== What the task requires ==
The response must restate all of the data word for word.

────

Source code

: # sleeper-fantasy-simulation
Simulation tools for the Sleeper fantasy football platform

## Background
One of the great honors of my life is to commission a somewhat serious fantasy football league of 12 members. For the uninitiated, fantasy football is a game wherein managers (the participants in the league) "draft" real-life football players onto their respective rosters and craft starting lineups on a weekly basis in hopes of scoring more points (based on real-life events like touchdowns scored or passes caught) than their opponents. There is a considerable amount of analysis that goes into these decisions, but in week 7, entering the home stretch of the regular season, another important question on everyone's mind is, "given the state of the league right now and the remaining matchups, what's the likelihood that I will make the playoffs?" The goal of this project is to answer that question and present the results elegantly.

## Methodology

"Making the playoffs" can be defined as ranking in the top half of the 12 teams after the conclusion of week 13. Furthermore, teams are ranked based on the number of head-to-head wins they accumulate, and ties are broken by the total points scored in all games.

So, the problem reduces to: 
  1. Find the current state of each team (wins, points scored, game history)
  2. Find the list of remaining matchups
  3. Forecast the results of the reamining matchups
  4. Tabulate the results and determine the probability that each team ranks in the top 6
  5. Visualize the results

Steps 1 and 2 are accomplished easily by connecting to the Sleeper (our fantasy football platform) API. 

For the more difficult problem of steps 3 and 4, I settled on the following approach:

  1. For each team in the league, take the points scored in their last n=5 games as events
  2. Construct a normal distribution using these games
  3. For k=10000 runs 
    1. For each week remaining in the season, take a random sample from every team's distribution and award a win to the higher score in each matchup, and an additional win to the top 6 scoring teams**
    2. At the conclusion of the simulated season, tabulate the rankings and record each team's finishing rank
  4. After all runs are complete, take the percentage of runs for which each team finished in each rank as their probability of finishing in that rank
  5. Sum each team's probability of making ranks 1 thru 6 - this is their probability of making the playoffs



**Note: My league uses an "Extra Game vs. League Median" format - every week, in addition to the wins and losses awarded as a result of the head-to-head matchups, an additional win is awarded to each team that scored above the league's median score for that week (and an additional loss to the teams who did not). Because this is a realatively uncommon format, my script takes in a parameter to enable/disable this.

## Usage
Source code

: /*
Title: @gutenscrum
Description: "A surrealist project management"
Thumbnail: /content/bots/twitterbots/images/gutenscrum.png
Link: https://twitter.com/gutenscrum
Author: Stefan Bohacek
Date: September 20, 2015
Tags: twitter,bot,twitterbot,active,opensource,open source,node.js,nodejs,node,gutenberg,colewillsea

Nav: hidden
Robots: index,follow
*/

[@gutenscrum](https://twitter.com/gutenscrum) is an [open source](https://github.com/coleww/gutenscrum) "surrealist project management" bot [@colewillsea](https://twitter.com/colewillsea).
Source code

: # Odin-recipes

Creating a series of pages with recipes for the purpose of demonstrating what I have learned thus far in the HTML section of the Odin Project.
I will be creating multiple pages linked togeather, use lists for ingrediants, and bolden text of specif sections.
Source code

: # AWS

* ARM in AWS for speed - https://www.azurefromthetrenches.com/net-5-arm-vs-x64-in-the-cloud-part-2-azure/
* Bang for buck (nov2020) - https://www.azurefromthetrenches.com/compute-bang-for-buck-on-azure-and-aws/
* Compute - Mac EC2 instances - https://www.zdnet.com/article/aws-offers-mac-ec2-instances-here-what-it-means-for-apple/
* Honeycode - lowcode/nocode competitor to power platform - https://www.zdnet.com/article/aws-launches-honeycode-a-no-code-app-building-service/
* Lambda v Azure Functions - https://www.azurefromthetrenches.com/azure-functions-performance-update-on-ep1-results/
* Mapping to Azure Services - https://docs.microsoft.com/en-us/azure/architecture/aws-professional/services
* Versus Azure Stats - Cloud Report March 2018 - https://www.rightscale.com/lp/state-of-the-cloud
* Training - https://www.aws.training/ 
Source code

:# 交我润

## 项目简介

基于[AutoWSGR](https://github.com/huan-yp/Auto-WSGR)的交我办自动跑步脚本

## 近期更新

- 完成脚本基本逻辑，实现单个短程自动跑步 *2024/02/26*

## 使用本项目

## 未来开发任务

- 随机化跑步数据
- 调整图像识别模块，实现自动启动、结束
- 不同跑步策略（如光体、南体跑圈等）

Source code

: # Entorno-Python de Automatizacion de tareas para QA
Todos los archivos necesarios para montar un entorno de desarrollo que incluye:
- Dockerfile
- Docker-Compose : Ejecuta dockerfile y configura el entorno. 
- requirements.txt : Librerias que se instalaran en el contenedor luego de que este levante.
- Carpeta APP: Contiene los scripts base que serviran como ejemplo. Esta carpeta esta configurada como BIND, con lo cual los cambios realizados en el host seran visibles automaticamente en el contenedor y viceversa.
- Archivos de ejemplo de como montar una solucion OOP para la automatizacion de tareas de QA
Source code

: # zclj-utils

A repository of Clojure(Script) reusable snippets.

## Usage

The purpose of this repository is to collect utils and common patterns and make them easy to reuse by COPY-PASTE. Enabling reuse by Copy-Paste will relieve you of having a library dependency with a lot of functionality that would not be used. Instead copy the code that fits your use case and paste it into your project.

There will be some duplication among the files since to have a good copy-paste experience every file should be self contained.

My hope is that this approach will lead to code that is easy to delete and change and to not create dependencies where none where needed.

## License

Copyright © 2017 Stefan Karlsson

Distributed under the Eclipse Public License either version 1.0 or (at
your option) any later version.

────

== Problem solution ==
Source code

: # sleeper-fantasy-simulation
Simulation tools for the Sleeper fantasy football platform

## Background
One of the great honors of my life is to commission a somewhat serious fantasy football league of 12 members. For the uninitiated, fantasy football is a game wherein managers (the participants in the league) "draft" real-life football players onto their respective rosters and craft starting lineups on a weekly basis in hopes of scoring more points (based on real-life events like touchdowns scored or passes caught) than their opponents. There is a considerable amount of analysis that goes into these decisions, but in week 7, entering the home stretch of the regular season, another important question on everyone's mind is, "given the state of the league right now and the remaining matchups, what's the likelihood that I will make the playoffs?" The goal of this project is to answer that question and present the results elegantly.

## Methodology

"Making the playoffs" can be defined as ranking in the top half of the 12 teams after the conclusion of week 13. Furthermore, teams are ranked based on the number of head-to-head wins they accumulate, and ties are broken by the total points scored in all games.

So, the problem reduces to: 
  1. Find the current state of each team (wins, points scored, game history)
  2. Find the list of remaining matchups
  3. Forecast the results of the reamining matchups
  4. Tabulate the results and determine the probability that each team ranks in the top 6
  5. Visualize the results

Steps 1 and 2 are accomplished easily by connecting to the Sleeper (our fantasy football platform) API. 

For the more difficult problem of steps 3 and 4, I settled on the following approach:

  1. For each team in the league, take the points scored in their last n=5 games as events
  2. Construct a normal distribution using these games
  3. For k=10000 runs 
    1. For each week remaining in the season, take a random sample from every team's distribution and award a win to the higher score in each matchup, and an additional win to the top 6 scoring teams**
    2. At the conclusion of the simulated season, tabulate the rankings and record each team's finishing rank
  4. After all runs are complete, take the percentage of runs for which each team finished in each rank as their probability of finishing in that rank
  5. Sum each team's probability of making ranks 1 thru 6 - this is their probability of making the playoffs



**Note: My league uses an "Extra Game vs. League Median" format - every week, in addition to the wins and losses awarded as a result of the head-to-head matchups, an additional win is awarded to each team that scored above the league's median score for that week (and an additional loss to the teams who did not). Because this is a realatively uncommon format, my script takes in a parameter to enable/disable this.

## Usage
Source code

: /*
Title: @gutenscrum
Description: "A surrealist project management"
Thumbnail: /content/bots/twitterbots/images/gutenscrum.png
Link: https://twitter.com/gutenscrum
Author: Stefan Bohacek
Date: September 20, 2015
Tags: twitter,bot,twitterbot,active,opensource,open source,node.js,nodejs,node,gutenberg,colewillsea

Nav: hidden
Robots: index,follow
*/

[@gutenscrum](https://twitter.com/gutenscrum) is an [open source](https://github.com/coleww/gutenscrum) "surrealist project management" bot [@colewillsea](https://twitter.com/colewillsea).
Source code

: # Odin-recipes

Creating a series of pages with recipes for the purpose of demonstrating what I have learned thus far in the HTML section of the Odin Project.
I will be creating multiple pages linked togeather, use lists for ingrediants, and bolden text of specif sections.
Source code

: # AWS

* ARM in AWS for speed - https://www.azurefromthetrenches.com/net-5-arm-vs-x64-in-the-cloud-part-2-azure/
* Bang for buck (nov2020) - https://www.azurefromthetrenches.com/compute-bang-for-buck-on-azure-and-aws/
* Compute - Mac EC2 instances - https://www.zdnet.com/article/aws-offers-mac-ec2-instances-here-what-it-means-for-apple/
* Honeycode - lowcode/nocode competitor to power platform - https://www.zdnet.com/article/aws-launches-honeycode-a-no-code-app-building-service/
* Lambda v Azure Functions - https://www.azurefromthetrenches.com/azure-functions-performance-update-on-ep1-results/
* Mapping to Azure Services - https://docs.microsoft.com/en-us/azure/architecture/aws-professional/services
* Versus Azure Stats - Cloud Report March 2018 - https://www.rightscale.com/lp/state-of-the-cloud
* Training - https://www.aws.training/ 
Source code

:# 交我润

## 项目简介

基于[AutoWSGR](https://github.com/huan-yp/Auto-WSGR)的交我办自动跑步脚本

## 近期更新

- 完成脚本基本逻辑，实现单个短程自动跑步 *2024/02/26*

## 使用本项目

## 未来开发任务

- 随机化跑步数据
- 调整图像识别模块，实现自动启动、结束
- 不同跑步策略（如光体、南体跑圈等）

Source code

: # Entorno-Python de Automatizacion de tareas para QA
Todos los archivos necesarios para montar un entorno de desarrollo que incluye:
- Dockerfile
- Docker-Compose : Ejecuta dockerfile y configura el entorno. 
- requirements.txt : Librerias que se instalaran en el contenedor luego de que este levante.
- Carpeta APP: Contiene los scripts base que serviran como ejemplo. Esta carpeta esta configurada como BIND, con lo cual los cambios realizados en el host seran visibles automaticamente en el contenedor y viceversa.
- Archivos de ejemplo de como montar una solucion OOP para la automatizacion de tareas de QA
Source code

: # zclj-utils

A repository of Clojure(Script) reusable snippets.

## Usage

The purpose of this repository is to collect utils and common patterns and make them easy to reuse by COPY-PASTE. Enabling reuse by Copy-Paste will relieve you of having a library dependency with a lot of functionality that would not be used. Instead copy the code that fits your use case and paste it into your project.

There will be some duplication among the files since to have a good copy-paste experience every file should be self contained.

My hope is that this approach will lead to code that is easy to delete and change and to not create dependencies where none where needed.

## License

Copyright © 2017 Stefan Karlsson

Distributed under the Eclipse Public License either version 1.0 or (at
your option) any later version.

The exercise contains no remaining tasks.